Data for the task below:
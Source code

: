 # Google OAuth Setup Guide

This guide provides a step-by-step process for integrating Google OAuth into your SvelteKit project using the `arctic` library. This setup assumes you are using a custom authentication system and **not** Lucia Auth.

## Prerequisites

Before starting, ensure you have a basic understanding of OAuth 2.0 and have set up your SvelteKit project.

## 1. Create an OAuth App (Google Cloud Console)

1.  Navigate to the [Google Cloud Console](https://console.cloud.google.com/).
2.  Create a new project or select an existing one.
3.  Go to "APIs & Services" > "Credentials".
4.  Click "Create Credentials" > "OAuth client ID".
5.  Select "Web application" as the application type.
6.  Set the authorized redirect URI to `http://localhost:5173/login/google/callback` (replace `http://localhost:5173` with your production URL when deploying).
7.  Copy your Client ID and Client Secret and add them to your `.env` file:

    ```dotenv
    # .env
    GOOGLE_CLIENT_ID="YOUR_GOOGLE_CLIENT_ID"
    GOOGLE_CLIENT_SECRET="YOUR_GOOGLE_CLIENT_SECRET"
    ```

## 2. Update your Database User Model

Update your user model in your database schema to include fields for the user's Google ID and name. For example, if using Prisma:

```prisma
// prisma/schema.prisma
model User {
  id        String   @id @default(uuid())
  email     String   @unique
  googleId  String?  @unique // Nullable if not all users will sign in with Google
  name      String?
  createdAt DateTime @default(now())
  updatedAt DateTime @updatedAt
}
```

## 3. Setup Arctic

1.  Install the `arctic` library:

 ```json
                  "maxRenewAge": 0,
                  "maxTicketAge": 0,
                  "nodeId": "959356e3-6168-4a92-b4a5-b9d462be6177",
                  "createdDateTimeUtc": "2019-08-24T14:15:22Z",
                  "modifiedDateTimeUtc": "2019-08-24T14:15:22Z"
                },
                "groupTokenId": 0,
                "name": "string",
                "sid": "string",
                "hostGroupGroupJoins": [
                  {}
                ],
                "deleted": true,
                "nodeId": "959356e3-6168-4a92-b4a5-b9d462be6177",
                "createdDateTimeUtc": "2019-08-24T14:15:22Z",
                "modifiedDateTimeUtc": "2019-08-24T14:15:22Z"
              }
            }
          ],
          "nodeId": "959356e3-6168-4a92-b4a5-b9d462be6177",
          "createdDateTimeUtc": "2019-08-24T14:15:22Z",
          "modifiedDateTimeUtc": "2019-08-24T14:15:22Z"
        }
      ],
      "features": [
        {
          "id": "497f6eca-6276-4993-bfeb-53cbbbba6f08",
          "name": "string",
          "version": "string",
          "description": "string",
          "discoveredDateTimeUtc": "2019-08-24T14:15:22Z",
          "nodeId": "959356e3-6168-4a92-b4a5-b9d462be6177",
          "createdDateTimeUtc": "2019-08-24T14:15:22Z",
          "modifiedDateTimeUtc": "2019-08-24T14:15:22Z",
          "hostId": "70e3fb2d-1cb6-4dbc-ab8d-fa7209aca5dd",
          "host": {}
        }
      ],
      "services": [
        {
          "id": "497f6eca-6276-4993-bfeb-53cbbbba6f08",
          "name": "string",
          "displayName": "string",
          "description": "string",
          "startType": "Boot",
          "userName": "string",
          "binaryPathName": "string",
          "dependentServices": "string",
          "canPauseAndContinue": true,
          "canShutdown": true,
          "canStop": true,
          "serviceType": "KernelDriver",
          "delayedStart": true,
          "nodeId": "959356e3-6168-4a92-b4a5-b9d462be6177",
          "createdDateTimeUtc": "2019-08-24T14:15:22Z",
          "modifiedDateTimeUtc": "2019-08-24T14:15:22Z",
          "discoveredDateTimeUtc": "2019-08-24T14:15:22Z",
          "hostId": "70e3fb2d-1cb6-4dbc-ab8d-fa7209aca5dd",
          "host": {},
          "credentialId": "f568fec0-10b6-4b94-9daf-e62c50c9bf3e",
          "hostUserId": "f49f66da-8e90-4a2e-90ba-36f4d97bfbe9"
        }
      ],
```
End of Data for the task.
**To do**
Tally the lines of the records holding the word "true", then state only the tally.

**Exercise answer**
5